Ein Auto bog auf den Platz ein. Es war schwarz und lang. Leise glitt es neben Dan, und er stieg ein. Emma konnte nicht sehen, wer am Steuer saß. Womöglich Vera Stanhope mit noch mehr Fragen, aber die Art, wie Dan sich umsah, bevor er einstieg, hatte irgendwie gewirkt, als wollte er etwas verbergen. Vielleicht war es ja eine Frau, eine Geliebte, die er vor dem Rest des Dorfs geheim hielt. Der Motor des Wagens heulte auf, und das Auto brauste davon. Emma krabbelte ins Bett und legte sich mit dem Rücken zu James.
Sie erwachte vom Licht, voller Panik.
«Wo ist Matthew?»
James war angezogen. Das Licht kam von der Lampe auf dem Frisiertischchen. Er stand gebeugt vor dem Spiegel und band sich die Krawatte.
«Er schläft», sagte er. «Es ist noch früh.»
«Bist du sicher? Er hat noch nie durchgeschlafen.» Das Herz schlug ihr bis zum Hals.
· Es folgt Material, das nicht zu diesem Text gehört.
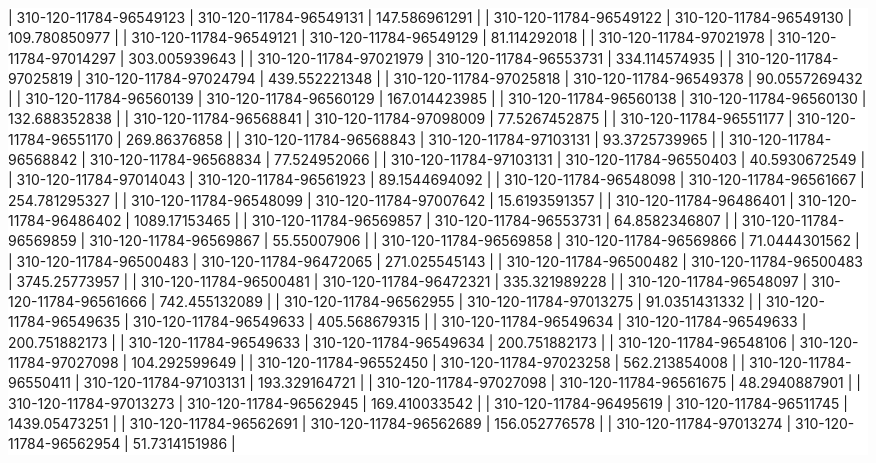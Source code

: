 | 310-120-11784-96549123 | 310-120-11784-96549131 | 147.586961291 |
| 310-120-11784-96549122 | 310-120-11784-96549130 | 109.780850977 |
| 310-120-11784-96549121 | 310-120-11784-96549129 | 81.114292018 |
| 310-120-11784-97021978 | 310-120-11784-97014297 | 303.005939643 |
| 310-120-11784-97021979 | 310-120-11784-96553731 | 334.114574935 |
| 310-120-11784-97025819 | 310-120-11784-97024794 | 439.552221348 |
| 310-120-11784-97025818 | 310-120-11784-96549378 | 90.0557269432 |
| 310-120-11784-96560139 | 310-120-11784-96560129 | 167.014423985 |
| 310-120-11784-96560138 | 310-120-11784-96560130 | 132.688352838 |
| 310-120-11784-96568841 | 310-120-11784-97098009 | 77.5267452875 |
| 310-120-11784-96551177 | 310-120-11784-96551170 | 269.86376858 |
| 310-120-11784-96568843 | 310-120-11784-97103131 | 93.3725739965 |
| 310-120-11784-96568842 | 310-120-11784-96568834 | 77.524952066 |
| 310-120-11784-97103131 | 310-120-11784-96550403 | 40.5930672549 |
| 310-120-11784-97014043 | 310-120-11784-96561923 | 89.1544694092 |
| 310-120-11784-96548098 | 310-120-11784-96561667 | 254.781295327 |
| 310-120-11784-96548099 | 310-120-11784-97007642 | 15.6193591357 |
| 310-120-11784-96486401 | 310-120-11784-96486402 | 1089.17153465 |
| 310-120-11784-96569857 | 310-120-11784-96553731 | 64.8582346807 |
| 310-120-11784-96569859 | 310-120-11784-96569867 | 55.55007906 |
| 310-120-11784-96569858 | 310-120-11784-96569866 | 71.0444301562 |
| 310-120-11784-96500483 | 310-120-11784-96472065 | 271.025545143 |
| 310-120-11784-96500482 | 310-120-11784-96500483 | 3745.25773957 |
| 310-120-11784-96500481 | 310-120-11784-96472321 | 335.321989228 |
| 310-120-11784-96548097 | 310-120-11784-96561666 | 742.455132089 |
| 310-120-11784-96562955 | 310-120-11784-97013275 | 91.0351431332 |
| 310-120-11784-96549635 | 310-120-11784-96549633 | 405.568679315 |
| 310-120-11784-96549634 | 310-120-11784-96549633 | 200.751882173 |
| 310-120-11784-96549633 | 310-120-11784-96549634 | 200.751882173 |
| 310-120-11784-96548106 | 310-120-11784-97027098 | 104.292599649 |
| 310-120-11784-96552450 | 310-120-11784-97023258 | 562.213854008 |
| 310-120-11784-96550411 | 310-120-11784-97103131 | 193.329164721 |
| 310-120-11784-97027098 | 310-120-11784-96561675 | 48.2940887901 |
| 310-120-11784-97013273 | 310-120-11784-96562945 | 169.410033542 |
| 310-120-11784-96495619 | 310-120-11784-96511745 | 1439.05473251 |
| 310-120-11784-96562691 | 310-120-11784-96562689 | 156.052776578 |
| 310-120-11784-97013274 | 310-120-11784-96562954 | 51.7314151986 |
Sie fühlte sich völlig klar im Kopf und hellwach.
«Ich habe schon nachgesehen.» Er zog eine Grimasse, um zu zeigen, dass auch er sich Sorgen gemacht hatte.
Wie aufs Stichwort drang ein Jammern aus dem Babyphon, das sie gekauft hatten, und dann ein leises Schreien.
«Bleib du hier», sagte James. «Ich hole ihn.»
Sie stopfte sich ein paar Kissen in den Rücken und fragte sich, warum sie bloß nicht glücklich sein konnte: mit einem großartigen Ehemann und einem Baby, das gestillt werden wollte.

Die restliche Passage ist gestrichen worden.